_TASK_
In the copy, include every entry exactly but none of the pictures.

START TASK DATA

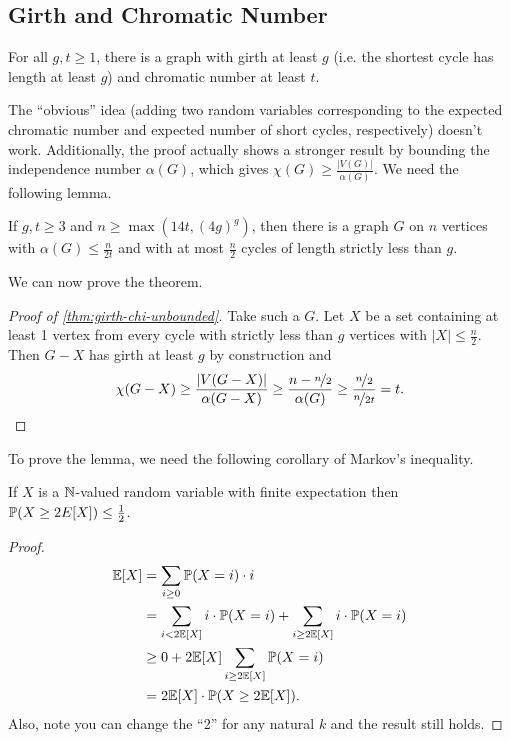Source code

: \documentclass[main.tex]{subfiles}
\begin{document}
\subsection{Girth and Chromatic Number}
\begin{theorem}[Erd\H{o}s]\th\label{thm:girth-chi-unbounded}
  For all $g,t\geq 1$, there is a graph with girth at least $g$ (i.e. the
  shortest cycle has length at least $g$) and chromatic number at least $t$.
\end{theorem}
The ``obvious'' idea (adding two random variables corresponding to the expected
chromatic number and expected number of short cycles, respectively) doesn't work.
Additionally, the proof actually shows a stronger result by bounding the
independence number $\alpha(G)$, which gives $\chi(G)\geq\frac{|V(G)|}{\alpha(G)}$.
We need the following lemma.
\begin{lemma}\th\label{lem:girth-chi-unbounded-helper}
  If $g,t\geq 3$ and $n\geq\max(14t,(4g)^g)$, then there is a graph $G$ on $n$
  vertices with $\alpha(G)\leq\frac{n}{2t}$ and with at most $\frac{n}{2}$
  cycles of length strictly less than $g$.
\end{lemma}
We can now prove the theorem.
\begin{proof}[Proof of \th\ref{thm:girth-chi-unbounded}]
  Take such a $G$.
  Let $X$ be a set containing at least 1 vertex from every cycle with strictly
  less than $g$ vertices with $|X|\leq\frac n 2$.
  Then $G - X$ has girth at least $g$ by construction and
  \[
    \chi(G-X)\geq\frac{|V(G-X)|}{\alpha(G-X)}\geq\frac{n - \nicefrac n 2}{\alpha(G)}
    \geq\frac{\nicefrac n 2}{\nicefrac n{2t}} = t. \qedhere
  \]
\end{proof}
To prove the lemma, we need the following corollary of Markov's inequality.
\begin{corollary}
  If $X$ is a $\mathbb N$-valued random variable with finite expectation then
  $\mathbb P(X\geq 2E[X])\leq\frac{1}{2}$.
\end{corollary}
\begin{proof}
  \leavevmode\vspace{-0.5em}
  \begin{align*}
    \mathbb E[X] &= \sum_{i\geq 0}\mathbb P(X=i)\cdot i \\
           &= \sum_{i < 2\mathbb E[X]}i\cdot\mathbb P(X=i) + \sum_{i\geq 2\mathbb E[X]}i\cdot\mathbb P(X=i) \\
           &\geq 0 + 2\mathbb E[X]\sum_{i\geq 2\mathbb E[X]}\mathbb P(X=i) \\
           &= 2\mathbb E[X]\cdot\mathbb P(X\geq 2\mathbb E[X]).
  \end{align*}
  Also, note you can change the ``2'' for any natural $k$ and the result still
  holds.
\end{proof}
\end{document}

END TASK DATA

_WRITTEN SOLUTION_
Source code

: \documentclass[main.tex]{subfiles}
\begin{document}
\subsection{Girth and Chromatic Number}
\begin{theorem}[Erd\H{o}s]\th\label{thm:girth-chi-unbounded}
  For all $g,t\geq 1$, there is a graph with girth at least $g$ (i.e. the
  shortest cycle has length at least $g$) and chromatic number at least $t$.
\end{theorem}
The ``obvious'' idea (adding two random variables corresponding to the expected
chromatic number and expected number of short cycles, respectively) doesn't work.
Additionally, the proof actually shows a stronger result by bounding the
independence number $\alpha(G)$, which gives $\chi(G)\geq\frac{|V(G)|}{\alpha(G)}$.
We need the following lemma.
\begin{lemma}\th\label{lem:girth-chi-unbounded-helper}
  If $g,t\geq 3$ and $n\geq\max(14t,(4g)^g)$, then there is a graph $G$ on $n$
  vertices with $\alpha(G)\leq\frac{n}{2t}$ and with at most $\frac{n}{2}$
  cycles of length strictly less than $g$.
\end{lemma}
We can now prove the theorem.
\begin{proof}[Proof of \th\ref{thm:girth-chi-unbounded}]
  Take such a $G$.
  Let $X$ be a set containing at least 1 vertex from every cycle with strictly
  less than $g$ vertices with $|X|\leq\frac n 2$.
  Then $G - X$ has girth at least $g$ by construction and
  \[
    \chi(G-X)\geq\frac{|V(G-X)|}{\alpha(G-X)}\geq\frac{n - \nicefrac n 2}{\alpha(G)}
    \geq\frac{\nicefrac n 2}{\nicefrac n{2t}} = t. \qedhere
  \]
\end{proof}
To prove the lemma, we need the following corollary of Markov's inequality.
\begin{corollary}
  If $X$ is a $\mathbb N$-valued random variable with finite expectation then
  $\mathbb P(X\geq 2E[X])\leq\frac{1}{2}$.
\end{corollary}
\begin{proof}
  \leavevmode\vspace{-0.5em}
  \begin{align*}
    \mathbb E[X] &= \sum_{i\geq 0}\mathbb P(X=i)\cdot i \\
           &= \sum_{i < 2\mathbb E[X]}i\cdot\mathbb P(X=i) + \sum_{i\geq 2\mathbb E[X]}i\cdot\mathbb P(X=i) \\
           &\geq 0 + 2\mathbb E[X]\sum_{i\geq 2\mathbb E[X]}\mathbb P(X=i) \\
           &= 2\mathbb E[X]\cdot\mathbb P(X\geq 2\mathbb E[X]).
  \end{align*}
  Also, note you can change the ``2'' for any natural $k$ and the result still
  holds.
\end{proof}
\end{document}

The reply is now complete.